══ Exercise material
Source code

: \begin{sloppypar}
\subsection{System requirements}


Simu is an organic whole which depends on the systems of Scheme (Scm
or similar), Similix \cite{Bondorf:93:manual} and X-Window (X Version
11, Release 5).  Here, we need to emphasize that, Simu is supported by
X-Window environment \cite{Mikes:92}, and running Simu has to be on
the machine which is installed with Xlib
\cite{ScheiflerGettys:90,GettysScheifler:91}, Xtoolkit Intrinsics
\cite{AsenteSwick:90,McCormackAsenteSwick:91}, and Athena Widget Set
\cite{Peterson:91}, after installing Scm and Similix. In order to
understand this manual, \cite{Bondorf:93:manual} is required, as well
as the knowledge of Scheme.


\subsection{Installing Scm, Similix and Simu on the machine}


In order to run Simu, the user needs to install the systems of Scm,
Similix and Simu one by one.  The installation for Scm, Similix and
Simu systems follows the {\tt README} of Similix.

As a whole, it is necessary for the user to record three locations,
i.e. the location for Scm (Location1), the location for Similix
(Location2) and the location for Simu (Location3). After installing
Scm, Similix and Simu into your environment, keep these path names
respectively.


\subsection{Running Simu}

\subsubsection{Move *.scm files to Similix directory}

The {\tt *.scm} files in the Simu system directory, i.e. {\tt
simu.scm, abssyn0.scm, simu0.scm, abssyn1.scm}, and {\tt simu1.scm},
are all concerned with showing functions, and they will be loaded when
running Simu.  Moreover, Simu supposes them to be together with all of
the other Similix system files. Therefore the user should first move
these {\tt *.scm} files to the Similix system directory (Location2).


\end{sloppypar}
════
Copy down every record, keeping each one exact.

- _Exercise response_
Source code

: \begin{sloppypar}
\subsection{System requirements}


Simu is an organic whole which depends on the systems of Scheme (Scm
or similar), Similix \cite{Bondorf:93:manual} and X-Window (X Version
11, Release 5).  Here, we need to emphasize that, Simu is supported by
X-Window environment \cite{Mikes:92}, and running Simu has to be on
the machine which is installed with Xlib
\cite{ScheiflerGettys:90,GettysScheifler:91}, Xtoolkit Intrinsics
\cite{AsenteSwick:90,McCormackAsenteSwick:91}, and Athena Widget Set
\cite{Peterson:91}, after installing Scm and Similix. In order to
understand this manual, \cite{Bondorf:93:manual} is required, as well
as the knowledge of Scheme.


\subsection{Installing Scm, Similix and Simu on the machine}


In order to run Simu, the user needs to install the systems of Scm,
Similix and Simu one by one.  The installation for Scm, Similix and
Simu systems follows the {\tt README} of Similix.

As a whole, it is necessary for the user to record three locations,
i.e. the location for Scm (Location1), the location for Similix
(Location2) and the location for Simu (Location3). After installing
Scm, Similix and Simu into your environment, keep these path names
respectively.


\subsection{Running Simu}

\subsubsection{Move *.scm files to Similix directory}

The {\tt *.scm} files in the Simu system directory, i.e. {\tt
simu.scm, abssyn0.scm, simu0.scm, abssyn1.scm}, and {\tt simu1.scm},
are all concerned with showing functions, and they will be loaded when
running Simu.  Moreover, Simu supposes them to be together with all of
the other Similix system files. Therefore the user should first move
these {\tt *.scm} files to the Similix system directory (Location2).


\end{sloppypar}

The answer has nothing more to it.